What needs to be done: Each line containing the string "similar" should be copied out of the entries.

Supplied data:
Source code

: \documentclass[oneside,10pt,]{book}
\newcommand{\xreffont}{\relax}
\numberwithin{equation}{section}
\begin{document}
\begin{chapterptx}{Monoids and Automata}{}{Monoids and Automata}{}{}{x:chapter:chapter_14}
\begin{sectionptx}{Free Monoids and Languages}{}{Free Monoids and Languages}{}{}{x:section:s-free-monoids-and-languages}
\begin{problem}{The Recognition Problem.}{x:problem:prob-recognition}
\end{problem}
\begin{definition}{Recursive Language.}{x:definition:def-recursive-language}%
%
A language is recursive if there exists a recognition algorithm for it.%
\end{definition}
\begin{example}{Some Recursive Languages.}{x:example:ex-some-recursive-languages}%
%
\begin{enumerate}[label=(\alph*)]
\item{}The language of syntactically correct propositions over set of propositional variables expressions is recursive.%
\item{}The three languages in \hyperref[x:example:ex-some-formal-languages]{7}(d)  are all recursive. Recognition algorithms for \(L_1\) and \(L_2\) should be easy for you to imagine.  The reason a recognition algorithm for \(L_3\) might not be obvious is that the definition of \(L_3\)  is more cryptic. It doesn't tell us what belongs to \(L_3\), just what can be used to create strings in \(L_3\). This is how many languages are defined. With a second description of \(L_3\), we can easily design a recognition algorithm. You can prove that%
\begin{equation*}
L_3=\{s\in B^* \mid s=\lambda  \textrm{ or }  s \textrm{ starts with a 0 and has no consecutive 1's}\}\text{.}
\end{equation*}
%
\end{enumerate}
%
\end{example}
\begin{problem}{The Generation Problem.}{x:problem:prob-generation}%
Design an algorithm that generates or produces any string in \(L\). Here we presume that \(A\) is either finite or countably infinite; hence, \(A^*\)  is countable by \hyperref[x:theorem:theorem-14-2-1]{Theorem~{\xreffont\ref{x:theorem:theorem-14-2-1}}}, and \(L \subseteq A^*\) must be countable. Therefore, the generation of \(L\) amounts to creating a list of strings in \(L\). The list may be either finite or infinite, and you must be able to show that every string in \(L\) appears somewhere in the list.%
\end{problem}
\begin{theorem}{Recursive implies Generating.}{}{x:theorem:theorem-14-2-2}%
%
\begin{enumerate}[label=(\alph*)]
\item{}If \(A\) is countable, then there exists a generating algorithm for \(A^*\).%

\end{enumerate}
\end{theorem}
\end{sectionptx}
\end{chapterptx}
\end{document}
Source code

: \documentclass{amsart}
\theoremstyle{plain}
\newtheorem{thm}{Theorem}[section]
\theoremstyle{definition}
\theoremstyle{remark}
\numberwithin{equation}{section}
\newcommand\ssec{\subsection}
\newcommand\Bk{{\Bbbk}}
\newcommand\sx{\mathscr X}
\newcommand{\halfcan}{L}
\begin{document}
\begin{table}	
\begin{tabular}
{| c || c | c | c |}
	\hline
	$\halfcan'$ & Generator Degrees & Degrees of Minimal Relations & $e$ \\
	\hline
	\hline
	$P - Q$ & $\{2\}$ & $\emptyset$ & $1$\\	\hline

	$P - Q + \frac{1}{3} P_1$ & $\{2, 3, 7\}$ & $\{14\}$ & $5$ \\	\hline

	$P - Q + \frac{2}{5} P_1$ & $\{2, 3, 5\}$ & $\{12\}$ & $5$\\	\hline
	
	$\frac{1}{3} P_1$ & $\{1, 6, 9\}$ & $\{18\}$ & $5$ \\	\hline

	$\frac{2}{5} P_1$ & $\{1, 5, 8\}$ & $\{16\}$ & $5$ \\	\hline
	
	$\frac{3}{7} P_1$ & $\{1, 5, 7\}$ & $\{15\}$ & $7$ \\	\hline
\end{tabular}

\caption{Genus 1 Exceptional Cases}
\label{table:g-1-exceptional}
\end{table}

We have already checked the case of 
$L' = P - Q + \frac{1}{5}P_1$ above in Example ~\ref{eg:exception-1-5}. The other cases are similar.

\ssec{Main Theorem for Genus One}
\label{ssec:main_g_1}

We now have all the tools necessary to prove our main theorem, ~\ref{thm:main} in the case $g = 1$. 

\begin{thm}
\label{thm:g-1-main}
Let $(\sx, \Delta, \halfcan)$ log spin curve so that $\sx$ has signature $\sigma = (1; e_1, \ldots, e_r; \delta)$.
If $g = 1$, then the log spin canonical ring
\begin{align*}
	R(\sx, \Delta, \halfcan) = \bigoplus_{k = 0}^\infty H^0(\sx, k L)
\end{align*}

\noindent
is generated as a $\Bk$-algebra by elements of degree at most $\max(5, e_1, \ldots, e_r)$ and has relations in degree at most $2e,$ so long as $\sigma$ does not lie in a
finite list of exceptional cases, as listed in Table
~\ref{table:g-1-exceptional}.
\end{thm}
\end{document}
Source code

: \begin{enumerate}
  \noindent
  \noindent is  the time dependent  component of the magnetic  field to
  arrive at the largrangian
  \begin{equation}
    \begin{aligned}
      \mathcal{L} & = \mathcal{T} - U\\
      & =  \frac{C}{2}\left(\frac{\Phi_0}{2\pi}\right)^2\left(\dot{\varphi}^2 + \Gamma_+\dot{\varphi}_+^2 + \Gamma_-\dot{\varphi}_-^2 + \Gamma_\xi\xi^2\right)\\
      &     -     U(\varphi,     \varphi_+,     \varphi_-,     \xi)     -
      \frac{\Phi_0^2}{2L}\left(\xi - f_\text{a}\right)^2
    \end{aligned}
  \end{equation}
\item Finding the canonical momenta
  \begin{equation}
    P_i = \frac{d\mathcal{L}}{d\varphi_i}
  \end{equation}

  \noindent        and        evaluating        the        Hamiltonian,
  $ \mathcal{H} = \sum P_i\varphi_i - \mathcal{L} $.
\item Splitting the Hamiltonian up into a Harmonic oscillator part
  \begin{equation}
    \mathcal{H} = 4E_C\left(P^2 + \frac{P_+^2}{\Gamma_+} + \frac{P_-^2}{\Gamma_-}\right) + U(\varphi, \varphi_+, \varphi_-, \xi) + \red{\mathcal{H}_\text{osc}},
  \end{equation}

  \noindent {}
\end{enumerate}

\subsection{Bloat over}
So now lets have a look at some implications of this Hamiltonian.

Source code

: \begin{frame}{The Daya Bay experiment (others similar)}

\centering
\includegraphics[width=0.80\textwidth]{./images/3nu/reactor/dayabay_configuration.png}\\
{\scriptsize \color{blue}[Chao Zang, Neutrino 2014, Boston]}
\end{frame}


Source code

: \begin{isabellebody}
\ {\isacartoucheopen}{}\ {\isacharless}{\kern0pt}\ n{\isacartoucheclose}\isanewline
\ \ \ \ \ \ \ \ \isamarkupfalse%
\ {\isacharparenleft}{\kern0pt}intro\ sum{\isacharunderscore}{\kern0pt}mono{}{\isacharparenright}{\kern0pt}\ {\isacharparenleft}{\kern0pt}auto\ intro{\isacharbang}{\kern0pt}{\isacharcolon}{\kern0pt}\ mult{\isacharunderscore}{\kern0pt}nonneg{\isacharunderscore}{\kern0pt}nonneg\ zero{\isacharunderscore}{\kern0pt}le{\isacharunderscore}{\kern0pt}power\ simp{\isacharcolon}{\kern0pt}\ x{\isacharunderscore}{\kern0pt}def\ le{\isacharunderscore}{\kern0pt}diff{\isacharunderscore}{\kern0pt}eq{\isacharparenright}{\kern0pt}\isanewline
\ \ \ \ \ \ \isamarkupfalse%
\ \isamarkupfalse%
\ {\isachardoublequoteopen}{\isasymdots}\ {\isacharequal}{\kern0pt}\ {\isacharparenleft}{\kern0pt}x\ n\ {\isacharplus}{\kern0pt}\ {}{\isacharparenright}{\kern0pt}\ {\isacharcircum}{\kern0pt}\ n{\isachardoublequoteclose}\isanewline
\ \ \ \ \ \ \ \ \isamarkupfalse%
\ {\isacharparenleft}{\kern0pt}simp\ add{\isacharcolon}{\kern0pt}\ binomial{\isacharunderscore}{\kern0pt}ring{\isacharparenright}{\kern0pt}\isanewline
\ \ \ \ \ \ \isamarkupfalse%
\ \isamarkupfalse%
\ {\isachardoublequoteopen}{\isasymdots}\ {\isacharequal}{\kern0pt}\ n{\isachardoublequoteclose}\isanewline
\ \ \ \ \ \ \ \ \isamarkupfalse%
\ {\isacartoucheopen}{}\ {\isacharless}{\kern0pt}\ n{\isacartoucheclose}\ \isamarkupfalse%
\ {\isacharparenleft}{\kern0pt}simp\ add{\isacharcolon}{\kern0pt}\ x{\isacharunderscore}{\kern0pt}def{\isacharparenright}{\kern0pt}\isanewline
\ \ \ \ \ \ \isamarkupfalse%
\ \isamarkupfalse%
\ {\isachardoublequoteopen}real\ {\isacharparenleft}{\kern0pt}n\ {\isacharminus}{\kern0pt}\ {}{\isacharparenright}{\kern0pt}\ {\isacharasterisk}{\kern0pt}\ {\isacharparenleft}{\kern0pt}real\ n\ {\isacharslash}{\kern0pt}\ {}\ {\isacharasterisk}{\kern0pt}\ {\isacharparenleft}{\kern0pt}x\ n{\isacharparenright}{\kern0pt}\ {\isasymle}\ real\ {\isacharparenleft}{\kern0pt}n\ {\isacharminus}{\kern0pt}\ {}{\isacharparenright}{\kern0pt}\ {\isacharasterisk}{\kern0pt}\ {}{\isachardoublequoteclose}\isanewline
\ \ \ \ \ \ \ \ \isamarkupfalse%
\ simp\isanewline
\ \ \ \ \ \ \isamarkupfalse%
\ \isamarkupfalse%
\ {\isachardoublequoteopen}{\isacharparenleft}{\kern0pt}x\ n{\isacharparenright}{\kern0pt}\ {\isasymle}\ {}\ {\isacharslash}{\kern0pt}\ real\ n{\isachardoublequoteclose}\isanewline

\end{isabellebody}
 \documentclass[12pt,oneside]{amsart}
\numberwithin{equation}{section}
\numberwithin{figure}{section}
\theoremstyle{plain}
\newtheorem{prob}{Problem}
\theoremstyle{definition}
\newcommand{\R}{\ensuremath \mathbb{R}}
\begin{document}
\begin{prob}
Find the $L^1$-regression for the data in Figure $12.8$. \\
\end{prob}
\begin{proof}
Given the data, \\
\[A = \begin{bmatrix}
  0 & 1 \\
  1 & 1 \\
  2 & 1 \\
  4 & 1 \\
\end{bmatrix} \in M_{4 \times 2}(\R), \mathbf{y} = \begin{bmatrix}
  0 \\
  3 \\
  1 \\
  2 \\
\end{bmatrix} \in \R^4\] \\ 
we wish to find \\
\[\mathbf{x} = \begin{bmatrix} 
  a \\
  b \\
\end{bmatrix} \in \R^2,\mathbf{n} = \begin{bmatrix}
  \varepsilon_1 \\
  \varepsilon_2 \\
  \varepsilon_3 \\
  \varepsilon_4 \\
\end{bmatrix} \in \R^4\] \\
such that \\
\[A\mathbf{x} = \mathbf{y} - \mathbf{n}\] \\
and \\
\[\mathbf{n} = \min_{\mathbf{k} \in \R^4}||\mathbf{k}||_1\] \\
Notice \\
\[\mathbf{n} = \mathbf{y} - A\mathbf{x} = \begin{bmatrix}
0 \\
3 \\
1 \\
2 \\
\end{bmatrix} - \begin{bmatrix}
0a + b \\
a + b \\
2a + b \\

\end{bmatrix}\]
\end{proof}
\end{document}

Solved exercise:
$L' = P - Q + \frac{1}{5}P_1$ above in Example ~\ref{eg:exception-1-5}. The other cases are similar.
: \begin{frame}{The Daya Bay experiment (others similar)}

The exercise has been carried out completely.